So have the principles of EBM and the culture of Evidence-Based Practice been adopted successfully in the practice of laboratory medicine? Laboratory medicine is an integral part of the practice of medicine and so any analysis of the impact of EBLM on the practice of laboratory medicine has to look at the quality of evidence that can be used to inform clinical decision making, and the success with which this evidence is adopted. Is there sufficient understanding of the clinical process, of clinical need and clinical decision making, to enable the required evidence to be generated and to then be used effectively?

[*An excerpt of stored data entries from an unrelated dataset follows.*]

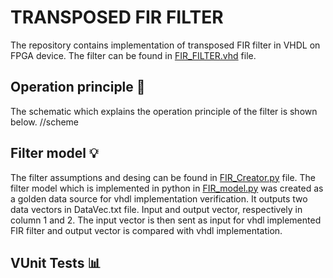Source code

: # **TRANSPOSED FIR FILTER**
The repository contains implementation of transposed FIR filter in VHDL on FPGA device. The filter can be found in [FIR_FILTER.vhd](https://github.com/KrzysztofPr/FIR_FILTER/blob/main/src/FIR_FILTER.vhd) file.
## Operation principle 📝
The schematic which explains the operation principle of the filter is shown below.
//scheme
## Filter model 💡
The filter assumptions and desing can be found in [FIR_Creator.py](https://github.com/KrzysztofPr/FIR_FILTER/blob/main/python_files/FIR_Creator.py) file.
The filter model which is implemented in python in [FIR_model.py](https://github.com/KrzysztofPr/FIR_FILTER/blob/main/python_files/FIR_model.py) was created as a golden data source for vhdl implementation verification. It outputs two data vectors in DataVec.txt file. Input and output vector, respectively in column 1 and 2.
The input vector is then sent as input for vhdl implemented FIR filter and output vector is compared with vhdl implementation.
## VUnit Tests 📊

Adoption of the principles of EBLM into routine laboratory practice has been slow.9 Review of the literature on any potential biomarker (test) will invariably expose a rich vein of basic scientific research that establishes the relationship between the biomarker and the pathology of a disease. However, whilst this information may allude to the potential of the biomarker as a diagnostic test, it does not provide any evidence as to how the test might be used in the care of individual patients, or to improve outcomes.9 Sackett and Haynes suggested that a hierarchy of evidence was necessary to establish the evidence for use of a diagnostic test.10 However, whilst they focused on diagnostic performance, there are other ways in which a test may be employed, e.g. screening, treatment selection and monitoring. Furthermore, the availability of evidence, in itself, does not guarantee appropriate utilisation; robust implementation and performance strategies have to be put in place.11

There may be one area of practice where this criticism does not hold, and that is the use of tests in screening programmes. The WHO criteria, developed by Wilson and Junger in 196812 and used in many countries where there are national screening programmes, include (i) the condition should be an important health problem; (ii) the natural history of the disease should be understood; (iii) there should be a recognisable early stage; (iv) there should be a suitable and acceptable test; (v) there should be an accepted treatment or useful intervention; (vi) treatment started at an early stage should be of more benefit than treatment started later; (vii) screening should be repeated at intervals when there is an insidious onset; (viii) the intervention should do more good than harm; (ix) adequate facilities for screening and treating abnormalities detected; and (x) the cost should be balanced against benefit. The critical point is that the test result is linked to the decision made, and action taken.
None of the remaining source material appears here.